Exercise description: Quote word for word from the line holding "- navigate to" to the last line below, including both, and omit any pictures.
----- Exercise material
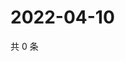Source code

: # 2022-04-10

共 0 条

<!-- BEGIN WEIBO -->
<!-- 最后更新时间 Sun Apr 10 2022 11:28:44 GMT+0800 (China Standard Time) -->

<!-- END WEIBO -->

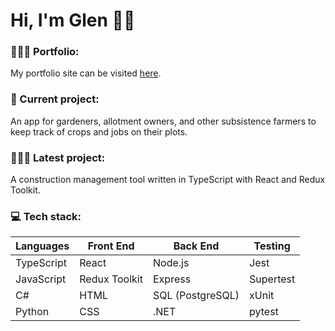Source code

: # Hi, I'm Glen 👋🏼

### 🙎🏽‍♂️ Portfolio:

My portfolio site can be visited [here](https://glen-pearse.netlify.app/).

### 🌱 Current project:

An app for gardeners, allotment owners, and other subsistence farmers to keep track of crops and jobs on their plots.

### 👨🏽‍💻 Latest project:

A construction management tool written in TypeScript with React and Redux Toolkit.

### 💻 Tech stack:

|Languages|Front End|Back End|Testing|
|---|---|---|---|
|TypeScript|React|Node.js|Jest|
|JavaScript|Redux Toolkit|Express|Supertest|
|C#|HTML|SQL (PostgreSQL)|xUnit|
|Python|CSS|.NET|pytest|

<!---
gcpearse/gcpearse is a ✨ special ✨ repository because its `README.md` (this file) appears on your GitHub profile.
You can click the Preview link to take a look at your changes.
--->
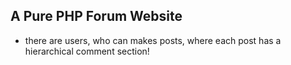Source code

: ## A Pure PHP Forum Website

- there are users, who can makes posts, where each post has a hierarchical comment section!
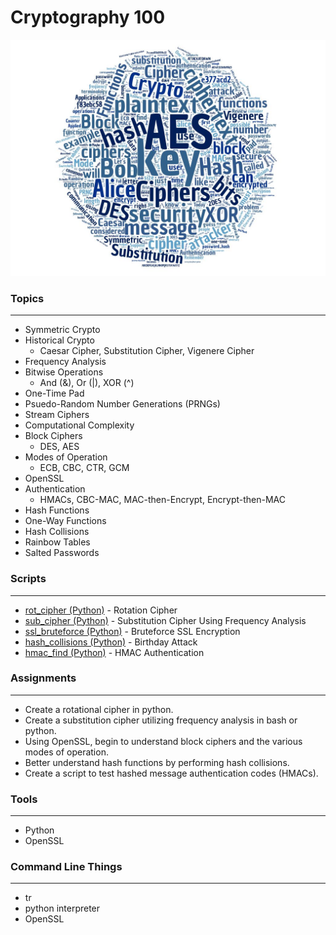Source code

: # Cryptography 100

![alt text](https://raw.githubusercontent.com/TK05/SecureSet_2018/master/images/cry100wc.jpg "Aggregated From Lesson Files")


### Topics
------

* Symmetric Crypto
* Historical Crypto
    * Caesar Cipher, Substitution Cipher, Vigenere Cipher
* Frequency Analysis
* Bitwise Operations
    * And (&), Or (|), XOR (^)
* One-Time Pad
* Psuedo-Random Number Generations (PRNGs)
* Stream Ciphers
* Computational Complexity
* Block Ciphers
    * DES, AES
* Modes of Operation
    * ECB, CBC, CTR, GCM
* OpenSSL
* Authentication
    * HMACs, CBC-MAC, MAC-then-Encrypt, Encrypt-then-MAC
* Hash Functions
* One-Way Functions
* Hash Collisions
* Rainbow Tables
* Salted Passwords


### Scripts
-----
* [rot_cipher (Python)] - Rotation Cipher
* [sub_cipher (Python)] - Substitution Cipher Using Frequency Analysis
* [ssl_bruteforce (Python)] - Bruteforce SSL Encryption 
* [hash_collisions (Python)] - Birthday Attack 
* [hmac_find (Python)] - HMAC Authentication 

[rot_cipher (Python)]: https://github.com/TK05/SecureSet_2018/tree/master/cryptography_100/rot_cipher
[sub_cipher (Python)]: https://github.com/TK05/SecureSet_2018/tree/master/cryptography_100/sub_cipher
[ssl_bruteforce (Python)]: https://github.com/TK05/SecureSet_2018/tree/master/cryptography_100/ssl_bruteforce
[hash_collisions (Python)]: https://github.com/TK05/SecureSet_2018/tree/master/cryptography_100/hash_collisions
[hmac_find (Python)]: https://github.com/TK05/SecureSet_2018/tree/master/cryptography_100/hmac_find

### Assignments
------

* Create a rotational cipher in python.
* Create a substitution cipher utilizing frequency analysis in bash or python.
* Using OpenSSL, begin to understand block ciphers and the various modes of operation.
* Better understand hash functions by performing hash collisions.
* Create a script to test hashed message authentication codes (HMACs).


### Tools
------

* Python
* OpenSSL


### Command Line Things
------

* tr
* python interpreter
* OpenSSL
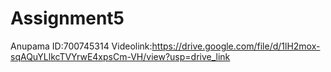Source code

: # Assignment5
Anupama ID:700745314
Videolink:https://drive.google.com/file/d/1lH2mox-sqAQuYLlkcTVYrwE4xpsCm-VH/view?usp=drive_link
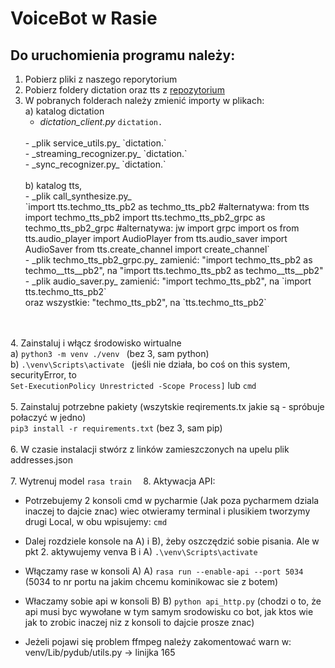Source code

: # **VoiceBot w Rasie**

## Do uruchomienia programu należy:
1. Pobierz pliki z naszego reporytorium 
2. Pobierz foldery dictation oraz tts z [repozytorium](https://github.com/marcinwitkowski/tm-clients.)
3. W pobranych folderach należy zmienić importy w plikach:
     <br>a) katalog dictation
    <br>
   - _dictation_client.py_
            `dictation.`
    <br>
   - _plik service_utils.py_
        `dictation.`
    <br>
   - _streaming_recognizer.py_
        `dictation.`
    <br>
   - _sync_recognizer.py_
        `dictation.`
    <br>
    <br>b) katalog tts, 
    <br> 
   -  _plik call_synthesize.py_
    <br>`import tts.techmo_tts_pb2 as techmo_tts_pb2              #alternatywa: from tts import techmo_tts_pb2
         import tts.techmo_tts_pb2_grpc as techmo_tts_pb2_grpc    #alternatywa: jw
         import grpc
         import os
         from tts.audio_player import AudioPlayer
         from tts.audio_saver import AudioSaver
         from tts.create_channel import create_channel`
    <br>
    - _plik techmo_tts_pb2_grpc.py_
	zamienić: "import techmo_tts_pb2 as techmo__tts__pb2", na "import tts.techmo_tts_pb2 as techmo__tts__pb2"
   <br>
    - _plik audio_saver.py_
	zamienić: "import techmo_tts_pb2", na `import tts.techmo_tts_pb2`
	<br>oraz wszystkie: "techmo_tts_pb2", na `tts.techmo_tts_pb2`
<br><br> 
4. Zainstaluj i włącz środowisko wirtualne
 <br>a) `python3 -m venv ./venv `      (bez 3, sam python)
 <br>b) `.\venv\Scripts\activate `      (jeśli nie działa, bo coś on this system, securityError, to      
`Set-ExecutionPolicy Unrestricted -Scope Process]` lub `cmd`
<br><br> 
5. Zainstaluj potrzebne pakiety (wszytskie reqirements.tx jakie są - spróbuje połaczyć w jedno)
	<br>`pip3 install -r requirements.txt` (bez 3, sam pip)
<br><br> 
6. W czasie instalacji stwórz z linków zamieszczonych na upelu plik addresses.json
<br><br>
7. Wytrenuj model
	`rasa train  `
8. Aktywacja API:
- Potrzebujemy 2 konsoli cmd w pycharmie (Jak poza pycharmem dziala inaczej to dajcie znac) wiec otwieramy terminal
   i plusikiem tworzymy drugi Local, w obu wpisujemy:
    `cmd`
- Dalej rozdziele konsole na A) i B), żeby oszczędzić sobie pisania. Ale w pkt 2. aktywujemy venva
    B i A) `.\venv\Scripts\activate`

- Włączamy rase w konsoli A)
    A) `rasa run --enable-api --port 5034`       (5034 to nr portu na jakim chcemu kominikowac sie z botem)

- Właczamy sobie api w konsoli B)
   B) `python api_http.py`                      (chodzi o to, że api musi byc wywołane w tym samym srodowisku co bot,
                                               jak ktos wie jak to zrobic inaczej niz z konsoli to dajcie prosze znac) 

- Jeżeli pojawi się problem ffmpeg należy zakomentować warn w:
venv/Lib/pydub/utils.py -> linijka 165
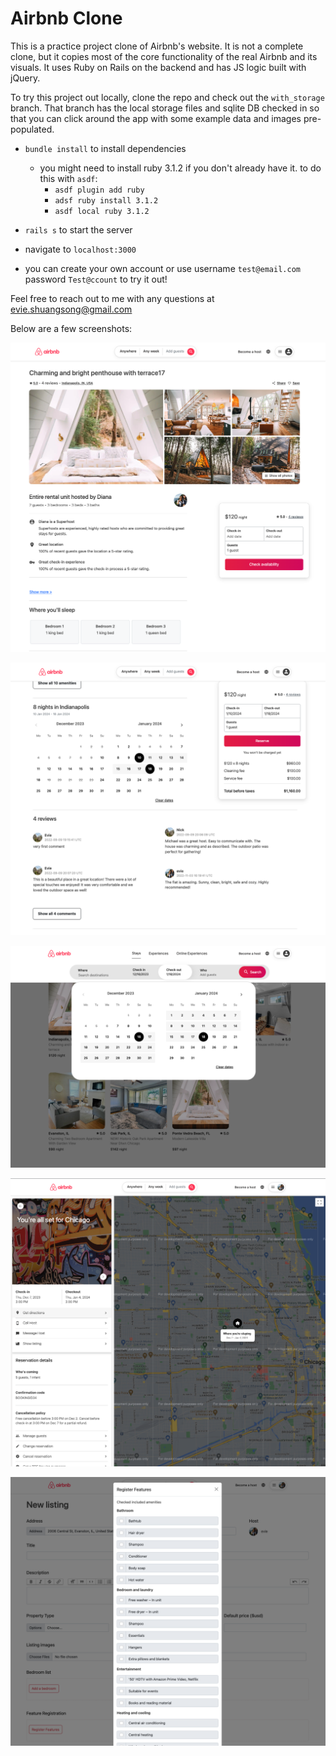 # Airbnb Clone

This is a practice project clone of Airbnb's website. It is not a complete clone, but it copies most of the core functionality of the real Airbnb and its visuals. It uses Ruby on Rails on the backend and has JS logic built with jQuery.

To try this project out locally, clone the repo and check out the `with_storage` branch. That branch has the local storage files and sqlite DB checked in so that you can click around the app with some example data and images pre-populated.

- `bundle install` to install dependencies
  - you might need to install ruby 3.1.2 if you don't already have it. to do this with `asdf`:
    - `asdf plugin add ruby`
    - `adsf ruby install 3.1.2`
    - `asdf local ruby 3.1.2`

- `rails s` to start the server

- navigate to `localhost:3000`

- you can create your own account or use username `test@email.com` password `Test@ccount` to try it out!

Feel free to reach out to me with any questions at evie.shuangsong@gmail.com


Below are a few screenshots:

![screenshot 1](https://github.com/evie-song/airbnb_clone/blob/main/public/screenshot%201.png?raw=true)

![screenshot 2](https://github.com/evie-song/airbnb_clone/blob/main/public/screenshot%202.png?raw=true)

![screenshot 3](https://github.com/evie-song/airbnb_clone/blob/main/public/screenshot%203.png?raw=true)

![screenshot 4](https://github.com/evie-song/airbnb_clone/blob/main/public/screenshot%204.png?raw=true)

![screenshot 5](https://github.com/evie-song/airbnb_clone/blob/main/public/screenshot%205.png?raw=true)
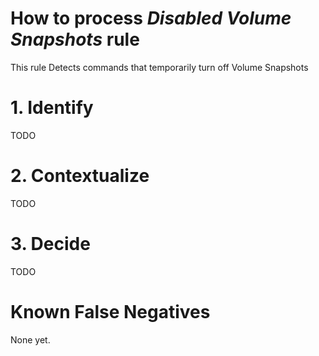 # How to process *Disabled Volume Snapshots* rule
This rule Detects commands that temporarily turn off Volume Snapshots

# 1. Identify
TODO

# 2. Contextualize
TODO

# 3. Decide
TODO

# Known False Negatives
None yet.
----------
Output below:
- navigate to `localhost:3000`

- you can create your own account or use username `test@email.com` password `Test@ccount` to try it out!

Feel free to reach out to me with any questions at evie.shuangsong@gmail.com


Below are a few screenshots:

![screenshot 1](https://github.com/evie-song/airbnb_clone/blob/main/public/screenshot%201.png?raw=true)

![screenshot 2](https://github.com/evie-song/airbnb_clone/blob/main/public/screenshot%202.png?raw=true)

![screenshot 3](https://github.com/evie-song/airbnb_clone/blob/main/public/screenshot%203.png?raw=true)

![screenshot 4](https://github.com/evie-song/airbnb_clone/blob/main/public/screenshot%204.png?raw=true)

![screenshot 5](https://github.com/evie-song/airbnb_clone/blob/main/public/screenshot%205.png?raw=true)
 # How to process *Disabled Volume Snapshots* rule
This rule Detects commands that temporarily turn off Volume Snapshots

# 1. Identify
TODO

# 2. Contextualize
TODO

# 3. Decide
TODO

# Known False Negatives
None yet.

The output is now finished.